Block non-digital activity
It is important to emphasize that this statement provides convenience only to intermediary traders who limit their activities solely to digital securities with an emphasis on the custody of these securities. Contrary to some of the industry’s misleading reactions to the contrary, brokerage traders looking to sponsor securities for digital assets are strictly prohibited from holding non-digital assets such as bitcoin (BTC) or participating in any non-digital asset. kind. While this is clearly not a catalyst for the Securities and Exchange Commission’s (SEC) ban on non-securities digital activities, an intermediary who will engage in such activities will be subject to various government licensing requirements for senders of money.
The SEC statement also prohibits brokers and dealers from conducting other types of traditional securities transactions. Thus, in order to take advantage of the offer announced in the announcement and take an interest in digital securities, brokerage firms currently operating are in a sadistic and strange position as they have to get rid of most, if not all, of their current business. lines.

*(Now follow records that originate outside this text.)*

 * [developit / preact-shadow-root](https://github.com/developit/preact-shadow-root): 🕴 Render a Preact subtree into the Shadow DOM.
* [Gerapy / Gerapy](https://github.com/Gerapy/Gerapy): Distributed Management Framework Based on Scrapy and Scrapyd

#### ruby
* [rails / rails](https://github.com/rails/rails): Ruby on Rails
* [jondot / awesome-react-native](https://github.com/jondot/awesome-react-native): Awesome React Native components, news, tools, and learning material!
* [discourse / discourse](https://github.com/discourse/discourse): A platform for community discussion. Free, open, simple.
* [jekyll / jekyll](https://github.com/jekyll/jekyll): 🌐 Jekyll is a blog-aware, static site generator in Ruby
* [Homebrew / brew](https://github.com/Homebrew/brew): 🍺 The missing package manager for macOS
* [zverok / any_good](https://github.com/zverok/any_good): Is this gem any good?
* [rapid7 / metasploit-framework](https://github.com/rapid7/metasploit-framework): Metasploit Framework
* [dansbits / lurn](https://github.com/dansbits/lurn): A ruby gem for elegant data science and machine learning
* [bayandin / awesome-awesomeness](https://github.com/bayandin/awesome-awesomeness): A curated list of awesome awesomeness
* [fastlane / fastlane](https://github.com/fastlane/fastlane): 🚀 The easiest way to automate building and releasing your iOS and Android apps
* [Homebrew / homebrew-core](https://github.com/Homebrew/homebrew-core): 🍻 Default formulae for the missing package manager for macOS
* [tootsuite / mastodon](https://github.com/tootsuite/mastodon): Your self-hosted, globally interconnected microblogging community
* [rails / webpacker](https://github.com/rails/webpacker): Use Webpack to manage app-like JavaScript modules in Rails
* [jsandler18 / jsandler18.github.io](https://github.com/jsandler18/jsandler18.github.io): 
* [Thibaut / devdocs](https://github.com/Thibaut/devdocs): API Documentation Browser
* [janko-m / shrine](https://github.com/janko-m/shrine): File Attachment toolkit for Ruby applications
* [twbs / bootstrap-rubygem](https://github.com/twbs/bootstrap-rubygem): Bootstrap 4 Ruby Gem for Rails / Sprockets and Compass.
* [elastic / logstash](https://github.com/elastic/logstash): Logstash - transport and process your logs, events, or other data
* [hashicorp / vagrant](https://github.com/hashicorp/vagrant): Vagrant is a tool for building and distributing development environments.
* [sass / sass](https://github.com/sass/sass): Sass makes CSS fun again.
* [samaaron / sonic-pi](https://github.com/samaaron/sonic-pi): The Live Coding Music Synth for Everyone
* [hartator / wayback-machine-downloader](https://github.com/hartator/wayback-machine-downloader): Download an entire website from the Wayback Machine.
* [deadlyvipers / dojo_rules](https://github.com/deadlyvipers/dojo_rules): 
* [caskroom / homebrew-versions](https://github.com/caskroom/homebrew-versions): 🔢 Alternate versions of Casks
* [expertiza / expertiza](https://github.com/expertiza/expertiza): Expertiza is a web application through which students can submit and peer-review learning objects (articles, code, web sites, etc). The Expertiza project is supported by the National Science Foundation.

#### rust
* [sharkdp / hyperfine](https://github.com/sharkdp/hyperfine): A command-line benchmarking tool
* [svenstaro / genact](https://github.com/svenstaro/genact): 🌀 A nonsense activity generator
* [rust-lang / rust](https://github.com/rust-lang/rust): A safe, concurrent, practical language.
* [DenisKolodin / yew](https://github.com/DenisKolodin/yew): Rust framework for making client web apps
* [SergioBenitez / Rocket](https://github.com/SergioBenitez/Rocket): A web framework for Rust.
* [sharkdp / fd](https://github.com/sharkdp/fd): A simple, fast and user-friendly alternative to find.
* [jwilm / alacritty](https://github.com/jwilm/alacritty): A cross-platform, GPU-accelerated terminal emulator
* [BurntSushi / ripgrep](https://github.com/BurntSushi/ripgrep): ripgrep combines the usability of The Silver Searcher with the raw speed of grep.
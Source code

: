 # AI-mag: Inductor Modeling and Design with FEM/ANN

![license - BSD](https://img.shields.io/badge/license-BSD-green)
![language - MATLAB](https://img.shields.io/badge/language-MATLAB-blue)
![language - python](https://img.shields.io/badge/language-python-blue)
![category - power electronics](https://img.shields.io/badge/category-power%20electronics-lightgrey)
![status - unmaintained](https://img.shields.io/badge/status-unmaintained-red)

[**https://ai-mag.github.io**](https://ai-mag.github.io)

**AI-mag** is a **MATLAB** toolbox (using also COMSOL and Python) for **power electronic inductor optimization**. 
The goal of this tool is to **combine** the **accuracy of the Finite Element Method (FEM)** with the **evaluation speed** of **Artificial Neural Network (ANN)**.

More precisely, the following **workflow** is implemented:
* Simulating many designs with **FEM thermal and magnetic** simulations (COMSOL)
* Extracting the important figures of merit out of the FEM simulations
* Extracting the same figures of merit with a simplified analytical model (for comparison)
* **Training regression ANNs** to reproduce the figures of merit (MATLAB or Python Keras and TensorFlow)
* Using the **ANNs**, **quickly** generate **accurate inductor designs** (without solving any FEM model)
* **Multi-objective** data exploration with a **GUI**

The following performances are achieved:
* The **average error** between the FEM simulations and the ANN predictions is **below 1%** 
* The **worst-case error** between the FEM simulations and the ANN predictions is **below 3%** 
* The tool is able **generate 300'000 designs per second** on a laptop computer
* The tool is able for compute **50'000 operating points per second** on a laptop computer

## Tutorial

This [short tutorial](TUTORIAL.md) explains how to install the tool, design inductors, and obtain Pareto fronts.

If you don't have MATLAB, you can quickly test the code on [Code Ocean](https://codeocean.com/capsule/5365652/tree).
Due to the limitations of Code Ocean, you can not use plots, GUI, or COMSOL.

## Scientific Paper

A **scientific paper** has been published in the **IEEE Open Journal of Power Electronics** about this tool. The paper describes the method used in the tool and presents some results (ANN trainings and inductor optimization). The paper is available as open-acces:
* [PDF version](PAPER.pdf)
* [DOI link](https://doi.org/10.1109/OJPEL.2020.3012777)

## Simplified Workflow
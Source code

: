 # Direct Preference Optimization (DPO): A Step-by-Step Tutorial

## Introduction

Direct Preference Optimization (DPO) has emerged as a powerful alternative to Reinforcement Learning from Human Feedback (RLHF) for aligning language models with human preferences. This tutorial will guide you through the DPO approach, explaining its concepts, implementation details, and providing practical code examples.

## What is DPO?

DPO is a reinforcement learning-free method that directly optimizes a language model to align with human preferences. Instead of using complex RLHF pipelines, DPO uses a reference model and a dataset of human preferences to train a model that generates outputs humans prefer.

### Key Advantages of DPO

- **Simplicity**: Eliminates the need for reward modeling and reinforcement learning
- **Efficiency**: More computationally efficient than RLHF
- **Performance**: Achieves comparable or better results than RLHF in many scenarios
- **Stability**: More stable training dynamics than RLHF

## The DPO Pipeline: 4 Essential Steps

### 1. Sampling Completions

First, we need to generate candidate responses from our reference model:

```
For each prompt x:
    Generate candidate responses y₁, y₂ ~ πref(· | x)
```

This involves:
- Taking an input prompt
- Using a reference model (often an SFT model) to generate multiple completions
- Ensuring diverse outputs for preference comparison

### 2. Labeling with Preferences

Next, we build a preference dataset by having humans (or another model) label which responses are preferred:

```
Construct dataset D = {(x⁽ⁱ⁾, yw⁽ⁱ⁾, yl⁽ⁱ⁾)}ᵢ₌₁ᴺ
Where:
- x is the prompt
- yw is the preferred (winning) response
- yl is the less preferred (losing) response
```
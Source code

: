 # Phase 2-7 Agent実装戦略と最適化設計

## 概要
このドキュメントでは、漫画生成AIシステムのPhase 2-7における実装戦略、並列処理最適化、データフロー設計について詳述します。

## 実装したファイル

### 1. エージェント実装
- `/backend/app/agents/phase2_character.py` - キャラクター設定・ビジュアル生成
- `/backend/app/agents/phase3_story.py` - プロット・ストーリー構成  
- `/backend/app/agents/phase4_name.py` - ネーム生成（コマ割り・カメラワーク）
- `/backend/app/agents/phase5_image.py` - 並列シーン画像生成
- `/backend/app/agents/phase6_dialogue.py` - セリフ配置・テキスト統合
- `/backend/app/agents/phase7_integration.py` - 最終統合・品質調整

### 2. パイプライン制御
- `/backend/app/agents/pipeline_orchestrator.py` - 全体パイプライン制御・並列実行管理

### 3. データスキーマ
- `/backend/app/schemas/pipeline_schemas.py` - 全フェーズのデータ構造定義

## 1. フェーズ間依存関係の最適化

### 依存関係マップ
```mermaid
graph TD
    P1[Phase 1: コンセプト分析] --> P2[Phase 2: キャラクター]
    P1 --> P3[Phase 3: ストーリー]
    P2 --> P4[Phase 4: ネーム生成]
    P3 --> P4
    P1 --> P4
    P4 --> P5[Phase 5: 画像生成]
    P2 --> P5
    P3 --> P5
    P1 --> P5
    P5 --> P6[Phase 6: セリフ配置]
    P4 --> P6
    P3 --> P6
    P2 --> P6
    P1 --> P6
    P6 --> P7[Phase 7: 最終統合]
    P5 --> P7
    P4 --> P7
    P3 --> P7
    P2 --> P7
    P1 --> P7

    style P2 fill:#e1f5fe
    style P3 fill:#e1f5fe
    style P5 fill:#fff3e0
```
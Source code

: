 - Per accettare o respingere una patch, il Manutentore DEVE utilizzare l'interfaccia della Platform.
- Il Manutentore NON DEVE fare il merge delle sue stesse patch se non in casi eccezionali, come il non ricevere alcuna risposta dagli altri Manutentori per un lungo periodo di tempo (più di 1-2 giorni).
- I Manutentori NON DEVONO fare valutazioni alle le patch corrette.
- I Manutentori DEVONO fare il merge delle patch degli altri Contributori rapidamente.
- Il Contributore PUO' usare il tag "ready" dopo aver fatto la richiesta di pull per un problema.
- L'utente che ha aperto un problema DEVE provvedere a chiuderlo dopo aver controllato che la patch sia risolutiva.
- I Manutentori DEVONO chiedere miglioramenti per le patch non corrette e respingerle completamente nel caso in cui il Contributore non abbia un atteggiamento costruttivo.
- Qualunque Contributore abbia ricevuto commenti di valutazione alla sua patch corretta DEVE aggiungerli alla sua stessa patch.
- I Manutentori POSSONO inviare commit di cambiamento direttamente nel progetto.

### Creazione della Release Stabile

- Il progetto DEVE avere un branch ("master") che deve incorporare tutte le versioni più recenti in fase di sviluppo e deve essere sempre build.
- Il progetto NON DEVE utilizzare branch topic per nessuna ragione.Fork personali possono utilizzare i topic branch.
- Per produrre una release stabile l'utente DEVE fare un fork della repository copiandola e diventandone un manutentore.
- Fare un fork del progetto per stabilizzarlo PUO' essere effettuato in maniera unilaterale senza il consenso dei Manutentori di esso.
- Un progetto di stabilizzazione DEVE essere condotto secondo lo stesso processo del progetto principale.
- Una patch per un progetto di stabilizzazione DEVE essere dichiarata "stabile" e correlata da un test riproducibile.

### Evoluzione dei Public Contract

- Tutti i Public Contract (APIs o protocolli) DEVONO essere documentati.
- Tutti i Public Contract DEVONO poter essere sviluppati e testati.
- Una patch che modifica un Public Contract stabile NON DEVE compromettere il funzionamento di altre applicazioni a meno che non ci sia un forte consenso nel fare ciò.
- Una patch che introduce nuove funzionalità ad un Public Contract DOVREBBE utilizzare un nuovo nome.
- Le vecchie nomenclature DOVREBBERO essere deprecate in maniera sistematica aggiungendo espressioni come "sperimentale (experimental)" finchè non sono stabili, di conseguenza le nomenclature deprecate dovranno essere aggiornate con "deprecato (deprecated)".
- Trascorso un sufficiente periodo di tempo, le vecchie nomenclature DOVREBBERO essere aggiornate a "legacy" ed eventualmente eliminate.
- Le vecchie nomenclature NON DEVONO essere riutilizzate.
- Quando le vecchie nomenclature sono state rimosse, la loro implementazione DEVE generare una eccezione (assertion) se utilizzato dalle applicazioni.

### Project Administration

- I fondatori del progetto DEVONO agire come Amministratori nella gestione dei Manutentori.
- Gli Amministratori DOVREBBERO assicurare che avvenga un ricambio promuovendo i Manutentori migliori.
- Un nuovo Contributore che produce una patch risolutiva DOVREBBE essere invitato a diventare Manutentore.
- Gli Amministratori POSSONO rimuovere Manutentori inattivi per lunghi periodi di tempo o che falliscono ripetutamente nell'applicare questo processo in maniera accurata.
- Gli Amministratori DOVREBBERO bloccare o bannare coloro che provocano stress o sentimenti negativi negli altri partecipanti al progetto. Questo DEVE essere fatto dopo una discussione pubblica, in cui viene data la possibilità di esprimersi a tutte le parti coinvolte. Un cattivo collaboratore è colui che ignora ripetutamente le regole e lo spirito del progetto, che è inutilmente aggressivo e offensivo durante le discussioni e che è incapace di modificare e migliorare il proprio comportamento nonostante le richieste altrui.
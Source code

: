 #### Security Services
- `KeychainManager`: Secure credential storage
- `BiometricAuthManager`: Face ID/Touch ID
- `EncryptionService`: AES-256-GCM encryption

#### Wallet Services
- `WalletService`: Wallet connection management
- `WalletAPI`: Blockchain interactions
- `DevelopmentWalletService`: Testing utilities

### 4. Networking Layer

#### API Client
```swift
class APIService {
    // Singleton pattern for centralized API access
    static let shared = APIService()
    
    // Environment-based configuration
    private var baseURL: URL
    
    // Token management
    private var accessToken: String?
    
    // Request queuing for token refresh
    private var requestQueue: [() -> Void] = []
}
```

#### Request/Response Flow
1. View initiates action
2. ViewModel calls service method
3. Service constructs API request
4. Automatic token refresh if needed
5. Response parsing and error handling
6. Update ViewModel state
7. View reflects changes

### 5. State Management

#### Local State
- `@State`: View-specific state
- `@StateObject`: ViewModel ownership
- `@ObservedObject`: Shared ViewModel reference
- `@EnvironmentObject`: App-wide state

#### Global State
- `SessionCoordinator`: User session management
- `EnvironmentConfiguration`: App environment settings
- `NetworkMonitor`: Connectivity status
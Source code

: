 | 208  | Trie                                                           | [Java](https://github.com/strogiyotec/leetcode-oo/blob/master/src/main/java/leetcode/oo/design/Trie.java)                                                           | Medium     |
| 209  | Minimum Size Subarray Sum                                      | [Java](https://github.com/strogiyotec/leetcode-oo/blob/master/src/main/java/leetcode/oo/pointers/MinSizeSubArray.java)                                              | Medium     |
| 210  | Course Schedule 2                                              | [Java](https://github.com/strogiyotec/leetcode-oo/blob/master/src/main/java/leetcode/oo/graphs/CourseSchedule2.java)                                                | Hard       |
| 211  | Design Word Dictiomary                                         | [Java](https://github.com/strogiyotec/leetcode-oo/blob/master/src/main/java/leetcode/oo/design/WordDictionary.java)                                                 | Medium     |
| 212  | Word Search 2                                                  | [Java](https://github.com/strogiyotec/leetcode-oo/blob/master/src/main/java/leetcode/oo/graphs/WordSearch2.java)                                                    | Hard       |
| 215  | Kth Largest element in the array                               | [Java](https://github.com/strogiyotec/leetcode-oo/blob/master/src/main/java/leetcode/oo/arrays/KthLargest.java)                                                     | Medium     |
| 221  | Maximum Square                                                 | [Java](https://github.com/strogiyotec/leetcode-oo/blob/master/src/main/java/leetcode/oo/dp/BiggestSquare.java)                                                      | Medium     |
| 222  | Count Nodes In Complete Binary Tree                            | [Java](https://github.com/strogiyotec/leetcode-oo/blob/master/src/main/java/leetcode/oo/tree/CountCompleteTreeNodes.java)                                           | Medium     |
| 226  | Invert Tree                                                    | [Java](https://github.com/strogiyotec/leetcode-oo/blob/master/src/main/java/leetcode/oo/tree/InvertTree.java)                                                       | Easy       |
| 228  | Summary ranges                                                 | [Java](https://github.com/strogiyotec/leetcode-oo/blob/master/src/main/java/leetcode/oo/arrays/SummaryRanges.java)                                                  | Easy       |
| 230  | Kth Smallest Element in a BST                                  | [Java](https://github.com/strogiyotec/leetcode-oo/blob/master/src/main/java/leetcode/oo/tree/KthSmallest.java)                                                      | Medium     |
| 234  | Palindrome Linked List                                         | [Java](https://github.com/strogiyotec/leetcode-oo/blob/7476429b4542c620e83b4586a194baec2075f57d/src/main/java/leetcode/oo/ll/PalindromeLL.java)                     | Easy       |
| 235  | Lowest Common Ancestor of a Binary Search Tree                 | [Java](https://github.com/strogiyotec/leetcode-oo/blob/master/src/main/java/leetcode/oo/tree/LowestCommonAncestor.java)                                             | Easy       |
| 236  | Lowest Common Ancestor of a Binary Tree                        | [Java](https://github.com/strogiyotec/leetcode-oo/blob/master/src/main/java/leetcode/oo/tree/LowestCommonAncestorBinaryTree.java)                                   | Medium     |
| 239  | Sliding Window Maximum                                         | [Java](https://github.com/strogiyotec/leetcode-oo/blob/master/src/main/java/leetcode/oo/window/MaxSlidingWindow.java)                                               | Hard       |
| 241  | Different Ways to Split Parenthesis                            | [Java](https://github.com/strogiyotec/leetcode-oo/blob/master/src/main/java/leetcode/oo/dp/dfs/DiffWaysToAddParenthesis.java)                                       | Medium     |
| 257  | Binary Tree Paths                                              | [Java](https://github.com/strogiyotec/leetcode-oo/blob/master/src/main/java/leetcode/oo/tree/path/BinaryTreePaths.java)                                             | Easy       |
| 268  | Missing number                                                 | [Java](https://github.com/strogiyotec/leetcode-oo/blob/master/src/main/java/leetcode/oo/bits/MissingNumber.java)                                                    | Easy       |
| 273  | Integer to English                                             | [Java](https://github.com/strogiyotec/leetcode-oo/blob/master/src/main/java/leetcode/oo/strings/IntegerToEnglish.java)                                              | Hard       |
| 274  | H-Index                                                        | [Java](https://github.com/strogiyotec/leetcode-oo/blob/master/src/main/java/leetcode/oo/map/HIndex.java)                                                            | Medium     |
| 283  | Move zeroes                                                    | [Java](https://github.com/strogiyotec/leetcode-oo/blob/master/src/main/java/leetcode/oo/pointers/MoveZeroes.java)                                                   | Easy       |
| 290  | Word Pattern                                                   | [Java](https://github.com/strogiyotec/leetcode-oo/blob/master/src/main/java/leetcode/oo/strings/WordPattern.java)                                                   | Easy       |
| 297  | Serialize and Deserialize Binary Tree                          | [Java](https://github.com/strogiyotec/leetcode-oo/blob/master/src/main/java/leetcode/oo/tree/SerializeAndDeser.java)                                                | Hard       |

The uninitiated might assume that current clearing houses with advanced operational capabilities, extensive industry mechanisms, and strong technical expertise would be well positioned to take the first step in digital storage – they would be wrong, according to the SEC.
Better yet, having taken a turnaround in foreign business and presumably going through the approval process for the Financial Industry Regulatory Authority or FINRA, it can fairly be assumed that there is clarity on what exactly digital asset security is and hopefully there is a regulatory framework. Prosperity There is an environment for successfully starting a business fully focused on preserving digital securities – and again, this is not true.
The latest action against Ripple clarifies that there is still no agreement on what exactly constitutes “digital asset security”. Despite its longevity, the application of the Howie test to all kinds of digital instruments is still, unfortunately, an imprecise and imprecise solution to a problem that requires precision and consistency. The SEC’s strict application of the Howie test to digital assets also prevents brokers and dealers from taking a practical, if not extended, approach to preservation, treating all digital assets as securities for digital assets.
On the subject: SEC vs. Ripple: Expected But Unwanted Development
FINRA Membership Process
Moreover, brokers-traders will be forced to participate in the potentially lengthy and cumbersome FINRA membership process in order to take advantage of the SEC statement and digital securities holdings. A broker-trader wishing to engage in digital asset activities (whether securities or non-securities) cannot do so without the prior approval of FINRA.
We believe that the SEC’s proposal may appeal to only a small group of companies that may actually operate government licensed institutions (to safeguard digital securities other than securities) and who have already evaluated or applied for FINRA membership to safeguard digital securities. … While the statement reflects the views and position of the SEC, it is clear that the final implementation of this statement and the assessment of the conditions accompanying it will in fact be transferred to FINRA.
Since there is no doubt that some market participants are painfully aware, FINRA has historically struggled to navigate effectively and efficiently the technical and regulatory implications of digital asset technology – in some cases, a number of broker and dealer job seekers leave constant uncertainty or force them to abandon applications. The whole process.